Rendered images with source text
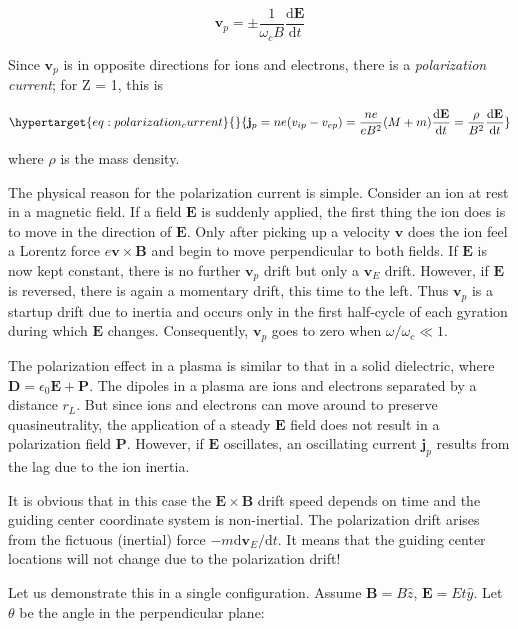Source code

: \documentclass[
  notoc %
]{tufte-book}
\begin{document}
\[
\mathbf{v}_p = \pm \frac{1}{\omega_c B}\frac{\mathrm{d}\mathbf{E}}{\mathrm{d}t}
\]

Since \(\mathbf{v}_p\) is in opposite directions for ions and electrons,
there is a \emph{polarization current}; for Z = 1, this is

\begin{equation}\protect\hypertarget{eq:polarization_current}{}{
\mathbf{j}_p = ne(v_{ip} - v_{ep}) = \frac{ne}{eB^2}(M+m)\frac{\mathrm{d}\mathbf{E}}{\mathrm{d}t} = \frac{\rho}{B^2}\frac{\mathrm{d}\mathbf{E}}{\mathrm{d}t}
}\label{eq:polarization_current}\end{equation}

where \(\rho\) is the mass density.

The physical reason for the polarization current is simple. Consider an
ion at rest in a magnetic field. If a field \(\mathbf{E}\) is suddenly
applied, the first thing the ion does is to move in the direction of
\(\mathbf{E}\). Only after picking up a velocity \(\mathbf{v}\) does the
ion feel a Lorentz force \(e\mathbf{v}\times\mathbf{B}\) and begin to
move perpendicular to both fields. If \(\mathbf{E}\) is now kept
constant, there is no further \(\mathbf{v}_p\) drift but only a
\(\mathbf{v}_E\) drift. However, if \(\mathbf{E}\) is reversed, there is
again a momentary drift, this time to the left. Thus \(\mathbf{v}_p\) is
a startup drift due to inertia and occurs only in the first half-cycle
of each gyration during which \(\mathbf{E}\) changes. Consequently,
\(\mathbf{v}_p\) goes to zero when \(\omega/\omega_c \ll 1\).

The polarization effect in a plasma is similar to that in a solid
dielectric, where \(\mathbf{D} = \epsilon_0\mathbf{E} + \mathbf{P}\).
The dipoles in a plasma are ions and electrons separated by a distance
\(r_L\). But since ions and electrons can move around to preserve
quasineutrality, the application of a steady \(\mathbf{E}\) field does
not result in a polarization field \(\mathbf{P}\). However, if
\(\mathbf{E}\) oscillates, an oscillating current \(\mathbf{j}_p\)
results from the lag due to the ion inertia.

It is obvious that in this case the \(\mathbf{E}\times\mathbf{B}\) drift
speed depends on time and the guiding center coordinate system is
non-inertial. The polarization drift arises from the fictuous (inertial)
force \(-m \mathrm{d}\mathbf{v}_E/\mathrm{d}t\). It means that the
guiding center locations will not change due to the polarization drift!

Let us demonstrate this in a single configuration. Assume
\(\mathbf{B}=B\hat{z}\), \(\mathbf{E}=Et\hat{y}\). Let \(\theta\) be the
angle in the perpendicular plane:
\end{document}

### Problem details
Scan the lines above for the word "where". Return each one that has it.

### Response to the exercise
where \(\rho\) is the mass density.
dielectric, where \(\mathbf{D} = \epsilon_0\mathbf{E} + \mathbf{P}\).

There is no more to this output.